Search code examples
pythondockerpipdockerfiledocker-multi-stage-build

Docker multi-stage ModuleNotFoundError


I'm building my first Docker multi-staged project (to reduce size of the image) following this tutorial: https://pythonspeed.com/articles/multi-stage-docker-python/.

My dockerfile is pretty simple:

RUN apt-get update

RUN apt-get -y --no-install-recommends install \
      python3 python3-pip python3-venv

RUN python3 -m venv /opt/fwr

ENV PATH="/opt/fwr/bin:$PATH"

COPY requirements.txt .

RUN pip install -r requirements.txt

FROM python:3-alpine3.18 AS build-image

WORKDIR /opt/fwr

COPY --from=compile-image /opt/fwr /opt/fwr

COPY *.py ./

ENV PATH="/opt/fwr/bin:$PATH"

CMD ["-u", "main.py"] 

ENTRYPOINT ["python"]

All stages are going well, but once I try tu ryn container I got:

Traceback (most recent call last):
  File "/opt/fwr/main.py", line 2, in <module>
    import pandas as pd
ModuleNotFoundError: No module named 'pandas' 

The question is: What did I do wrong? Thanks!


Solution

  • It looks like you're using a different base image for compiling than you are in the final image. Your Dockerfile as shown isn't valid -- it's missing the initial FROM line -- but it looks like you're probably using an Ubuntu variant.
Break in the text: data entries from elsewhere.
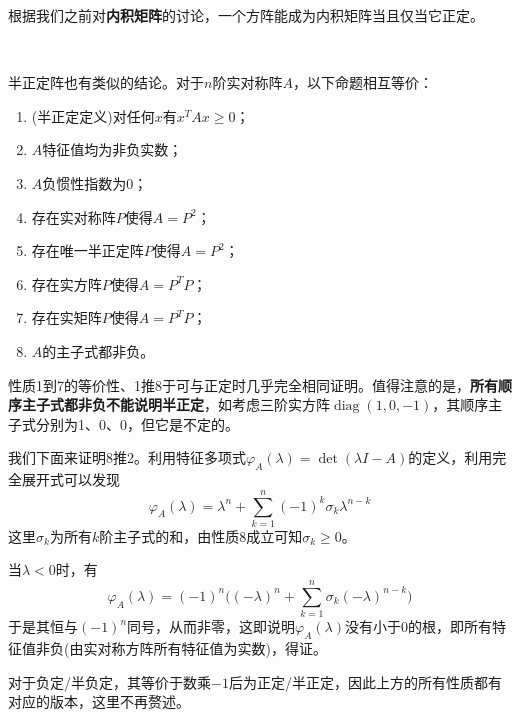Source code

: \documentclass[a4paper,UTF8,fontset=windows]{ctexart}
\DeclareMathOperator{\diag}{diag}
\newcommand*{\note}{\noindent *}
\begin{document}
\note 根据我们之前对\textbf{内积矩阵}的讨论，一个方阵能成为内积矩阵当且仅当它正定。

\

半正定阵也有类似的结论。对于$n$阶实对称阵$A$，以下命题相互等价：
\begin{enumerate}
    \item (半正定定义)对任何$x$有$x^TAx\ge0$；
    \item $A$特征值均为非负实数；
    \item $A$负惯性指数为0；
    \item 存在实对称阵$P$使得$A=P^2$；
    \item 存在唯一半正定阵$P$使得$A=P^2$；
    \item 存在实方阵$P$使得$A=P^TP$；
    \item 存在实矩阵$P$使得$A=P^TP$；
    \item $A$的主子式都非负。
\end{enumerate}

性质1到7的等价性、1推8于可与正定时几乎完全相同证明。值得注意的是，\textbf{所有顺序主子式都非负不能说明半正定}，如考虑三阶实方阵$\diag(1,0,-1)$，其顺序主子式分别为1、0、0，但它是不定的。

我们下面来证明8推2。利用特征多项式$\varphi_A(\lambda)=\det(\lambda I-A)$的定义，利用完全展开式可以发现
$$\varphi_A(\lambda)=\lambda^n+\sum_{k=1}^n(-1)^k\sigma_k\lambda^{n-k}$$
这里$\sigma_k$为所有$k$阶主子式的和，由性质8成立可知$\sigma_k\ge0$。

当$\lambda<0$时，有
$$\varphi_A(\lambda)=(-1)^n\bigg((-\lambda)^n+\sum_{k=1}^n\sigma_k(-\lambda)^{n-k}\bigg)$$
于是其恒与$(-1)^n$同号，从而非零，这即说明$\varphi_A(\lambda)$没有小于0的根，即所有特征值非负(由实对称方阵所有特征值为实数)，得证。

\note 对于负定/半负定，其等价于数乘$-1$后为正定/半正定，因此上方的所有性质都有对应的版本，这里不再赘述。
\end{document}
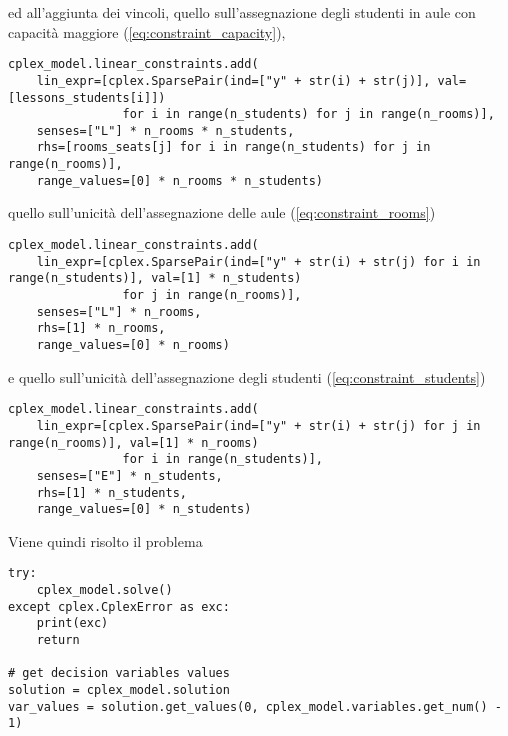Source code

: \noindent
ed all'aggiunta dei vincoli, quello sull'assegnazione degli studenti 
in aule con capacità maggiore (\ref{eq:constraint_capacity}),

\begin{verbatim}
cplex_model.linear_constraints.add(
    lin_expr=[cplex.SparsePair(ind=["y" + str(i) + str(j)], val=[lessons_students[i]])
                for i in range(n_students) for j in range(n_rooms)],
    senses=["L"] * n_rooms * n_students,
    rhs=[rooms_seats[j] for i in range(n_students) for j in range(n_rooms)],
    range_values=[0] * n_rooms * n_students)
\end{verbatim} 

\noindent
quello sull'unicità dell'assegnazione delle aule (\ref{eq:constraint_rooms})

\begin{verbatim}
cplex_model.linear_constraints.add(
    lin_expr=[cplex.SparsePair(ind=["y" + str(i) + str(j) for i in range(n_students)], val=[1] * n_students)
                for j in range(n_rooms)],
    senses=["L"] * n_rooms,
    rhs=[1] * n_rooms,
    range_values=[0] * n_rooms)
\end{verbatim} 

\noindent
e quello sull'unicità dell'assegnazione degli studenti (\ref{eq:constraint_students})

\begin{verbatim}
cplex_model.linear_constraints.add(
    lin_expr=[cplex.SparsePair(ind=["y" + str(i) + str(j) for j in range(n_rooms)], val=[1] * n_rooms)
                for i in range(n_students)],
    senses=["E"] * n_students,
    rhs=[1] * n_students,
    range_values=[0] * n_students)
\end{verbatim} 

Viene quindi risolto il problema

\begin{verbatim}
try:
    cplex_model.solve()
except cplex.CplexError as exc:
    print(exc)
    return

# get decision variables values
solution = cplex_model.solution
var_values = solution.get_values(0, cplex_model.variables.get_num() - 1)
\end{verbatim} 

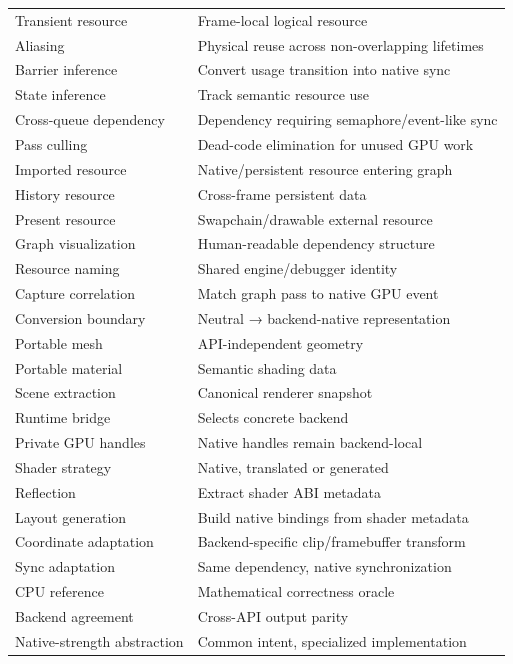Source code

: {\begin{longtable}[]{@{}
  >{\raggedright\arraybackslash}p{}
  >{\raggedright\arraybackslash}p{}@{}}
Transient resource & Frame-local logical resource \\
Aliasing & Physical reuse across non-overlapping lifetimes \\
Barrier inference & Convert usage transition into native sync \\
State inference & Track semantic resource use \\
Cross-queue dependency & Dependency requiring semaphore/event-like sync \\
Pass culling & Dead-code elimination for unused GPU work \\
Imported resource & Native/persistent resource entering graph \\
History resource & Cross-frame persistent data \\
Present resource & Swapchain/drawable external resource \\
Graph visualization & Human-readable dependency structure \\
Resource naming & Shared engine/debugger identity \\
Capture correlation & Match graph pass to native GPU event \\
Conversion boundary & Neutral → backend-native representation \\
Portable mesh & API-independent geometry \\
Portable material & Semantic shading data \\
Scene extraction & Canonical renderer snapshot \\
Runtime bridge & Selects concrete backend \\
Private GPU handles & Native handles remain backend-local \\
Shader strategy & Native, translated or generated \\
Reflection & Extract shader ABI metadata \\
Layout generation & Build native bindings from shader metadata \\
Coordinate adaptation & Backend-specific clip/framebuffer transform \\
Sync adaptation & Same dependency, native synchronization \\
CPU reference & Mathematical correctness oracle \\
Backend agreement & Cross-API output parity \\
Native-strength abstraction & Common intent, specialized implementation \\
\end{longtable}
}

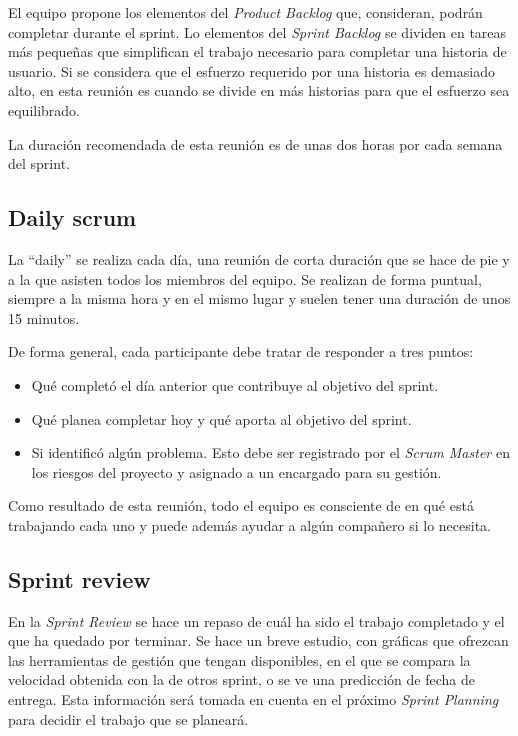 El equipo propone los elementos del \emph{Product Backlog} que, consideran, podrán completar durante el sprint. Lo elementos del \emph{Sprint Backlog} se dividen en tareas más pequeñas que simplifican el trabajo necesario para completar una historia de usuario. Si se considera que el esfuerzo requerido por una historia es demasiado alto, en esta reunión es cuando se divide en más historias para que el esfuerzo sea equilibrado.

La duración recomendada de esta reunión es de unas dos horas por cada semana del sprint.

\subsection{Daily scrum}
\label{daily}

La ``daily'' se realiza cada día, una reunión de corta duración que se hace de pie y a la que asisten todos los miembros del equipo. Se realizan de forma puntual, siempre a la misma hora y en el mismo lugar y suelen tener una duración de unos 15 minutos.

De forma general, cada participante debe tratar de responder a tres puntos:
\begin{itemize}
\item Qué completó el día anterior que contribuye al objetivo del sprint.
\item Qué planea completar hoy y qué aporta al objetivo del sprint.
\item Si identificó algún problema. Esto debe ser registrado por el \emph{Scrum Master} en los riesgos del proyecto y asignado a un encargado para su gestión.
\end{itemize}

Como resultado de esta reunión, todo el equipo es consciente de en qué está trabajando cada uno y puede además ayudar a algún compañero si lo necesita.

\subsection{Sprint review}
\label{sprintReview}

En la \emph{Sprint Review} se hace un repaso de cuál ha sido el trabajo completado y el que ha quedado por terminar. Se hace un breve estudio, con gráficas que ofrezcan las herramientas de gestión que tengan disponibles, en el que se compara la velocidad obtenida con la de otros sprint, o se ve una predicción de fecha de entrega. Esta información será tomada en cuenta en el próximo \emph{Sprint Planning} para decidir el trabajo que se planeará.

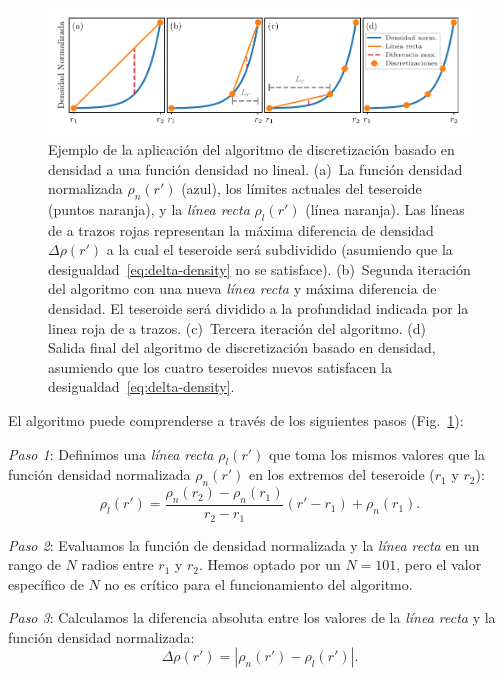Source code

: \begin{figure}
\centering
\includegraphics[width=\linewidth]{figs/tesseroids-variable-density/density-based-discretization-algorithm.pdf}
\caption{
    Ejemplo de la aplicación del algoritmo de discretización basado en densidad
    a una función densidad no lineal.
    (a)~La función densidad normalizada $\rho_n(r')$ (azul), los límites
    actuales del teseroide (puntos naranja), y la \emph{línea recta}
    $\rho_l(r')$ (línea naranja).
    Las líneas de a trazos rojas representan la máxima diferencia de densidad
    $\Delta \rho (r')$ a la cual el teseroide será subdividido (asumiendo que
    la desigualdad~\ref{eq:delta-density} no se satisface).
    (b)~Segunda iteración del algoritmo con una nueva \emph{línea recta}
    y máxima diferencia de densidad. El teseroide será dividido a la
    profundidad indicada por la linea roja de a trazos.
    (c)~Tercera iteración del algoritmo.
    (d)~ Salida final del algoritmo de discretización basado en densidad,
    asumiendo que los cuatro teseroides nuevos satisfacen la
    desigualdad~\ref{eq:delta-density}.
}
\label{fig:density-discretization-algorithm}
\end{figure}


El algoritmo puede comprenderse a través de los siguientes pasos
(Fig.~\ref{fig:density-discretization-algorithm}):

\textit{Paso 1}:
Definimos una \emph{línea recta} $\rho_l(r')$ que toma los mismos valores que
la función densidad normalizada $\rho_n(r')$ en los extremos del teseroide
($r_1$ y $r_2$):
%
\begin{equation}
    \rho_l(r') =
    \frac{ \rho_n(r_2) - \rho_n(r_1) }{ r_2 - r_1 } (r' - r_1) + \rho_n(r_1).
    \label{eq:density-reference-line}
\end{equation}

\textit{Paso 2}:
Evaluamos la función de densidad normalizada y la \emph{línea recta} en un
rango de $N$ radios entre $r_1$ y $r_2$. Hemos optado por un $N = 101$, pero el
valor específico de $N$ no es crítico para el funcionamiento del algoritmo.

\textit{Paso 3}:
Calculamos la diferencia absoluta entre los valores de la \emph{línea recta}
y la función densidad normalizada:
%
\begin{equation}
    \Delta \rho (r') = | \rho_n(r') - \rho_l(r') |.
    \label{eq:density-abs-diff}
\end{equation}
    Ubuntu -- and most other Linux distributions -- are built around the glibc C library. Alpine, in order to reduce the size of the distribution, uses musl libc. When you build something under Ubuntu, it is very common for it to fail to run under Alpine because the two environments use different dynamic loaders.

    If you use the same base image for compiling things that you use in your final image, you'll find that things build and run as expected:

    FROM python:3-alpine3.18 AS compile-image
    
    RUN apk add alpine-sdk gfortran
    RUN python3 -m venv /opt/fwr
    
    ENV PATH="/opt/fwr/bin:$PATH"
    
    COPY requirements.txt .
    
    RUN pip install -r requirements.txt
    
    FROM python:3-alpine3.18 AS build-image
    
    WORKDIR /opt/fwr
    
    COPY --from=compile-image /opt/fwr /opt/fwr
    
    COPY *.py ./
    
    ENV PATH="/opt/fwr/bin:$PATH"
    
    CMD ["-u", "main.py"] 
    
    ENTRYPOINT ["python"]
    

    NB: Pandas doesn't provide binary wheels for Alpine, so everything needs to be built from source. That can take a long time. Because optimizing for size is often a wasted effort, you can substantially improve your build time if you just use the standard Python image instead:

    FROM python:3
    
    RUN python3 -m venv /opt/fwr
    WORKDIR /opt/fwr
    
    ENV PATH="/opt/fwr/bin:$PATH"
    
    COPY requirements.txt .
    
    RUN pip install -r requirements.txt
    
    COPY *.py ./
    
    ENV PATH="/opt/fwr/bin:$PATH"
    
    CMD ["-u", "main.py"] 
    
    ENTRYPOINT ["python"]
    

    Since we're not actually compiling anything here, we can use a single stage image. Total build time is maybe a minute (probably faster if that alpine build wasn't still running in other terminal).

    Update

    The alpine build finally finished; the final image sizes are:

    pytest-alpine   341 MB
    pytest-debian   1.15 GB
    

    You might think, "wow, the Debian-based image is so much bigger!", but in practice, because you will often have many images built from the same base, the real size impact is minimal.